Image captions (version 4.0)

Image captions in Image Analysis 4.0 are available through the Caption and Dense Captions features.

The Caption feature generates a one-sentence description of all the image contents. Dense Captions provides more detail by generating one-sentence descriptions of up to 10 different regions of the image in addition to describing the whole image. Dense Captions also returns bounding box coordinates of the described image regions. Both of these features use the latest Florence-based AI models.

Image captioning is available in English only.

Important

Image captioning in Image Analysis 4.0 is only available in certain Azure data center regions: see Region availability. You must use an Azure AI Vision resource located in one of these regions to get results from Caption and Dense Captions features.
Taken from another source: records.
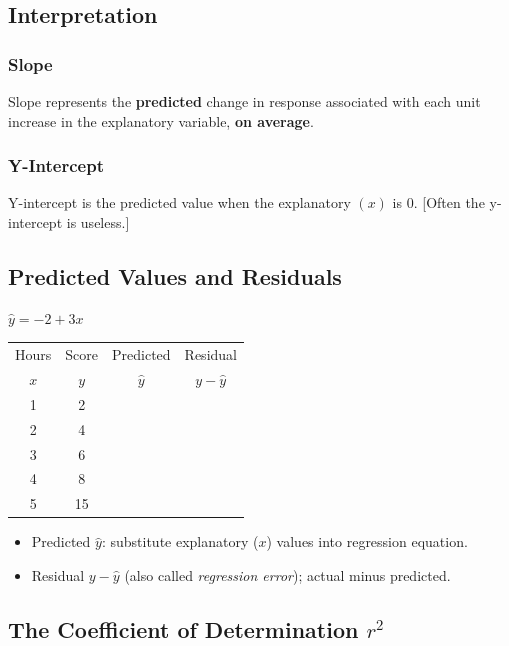 \documentclass[9pt, oneside]{extarticle}   	%
\begin{document}
\subsection{Interpretation} %
\label{sub:interpretation}
\subsubsection{Slope}
Slope represents the  \textbf{predicted} change in response associated with each unit increase in the explanatory variable, \textbf{on average}.\\[.25in]
\subsubsection{Y-Intercept}
Y-intercept is the predicted value when the explanatory $(x)$ is 0. [Often the y-intercept is useless.]


\subsection{Predicted Values and Residuals}
	$\hat{y}=-2+3x$
	\begin{table}[ht]
	\large
	\begin{tabular*}{6cm}[h]{cccc}
	Hours & Score & Predicted & Residual\\
	$x$ & $y$ & $\hat{y}$ & $y-\hat{y}$\\
	1 & 2 & \quad & \\
	2 & 4 & \quad & \\
	3 & 6 & \quad & \\
	4 & 8 & \quad & \\
	5 & 15 & \quad &
	\end{tabular*}
	\end{table}


	\begin{itemize}
		\item Predicted $\hat{y}$: substitute explanatory ($x$) values into regression equation.
		\item Residual $y-\hat{y}$ (also called {\em regression error}); actual minus predicted.
	\end{itemize}



	\subsection{The Coefficient of Determination $r^2$} %
	\label{sub:subsection_name}
\end{document}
If you need to use a Vision resource outside these regions to generate image captions, please use Image Analysis 3.2 which is available in all Azure AI Vision regions.

Try out the image captioning features quickly and easily in your browser using Vision Studio.

Gender-neutral captions

By default, captions contain gender terms ("man", "woman", "boy" and "girl"). You have the option to replace these terms with "person" in your results and receive gender-neutral captions. You can do so by setting the optional API request parameter gender-neutral-caption to true in the request URL.

Caption and Dense Captions examples

The following JSON response illustrates what the Image Analysis 4.0 API returns when describing the example image based on its visual features.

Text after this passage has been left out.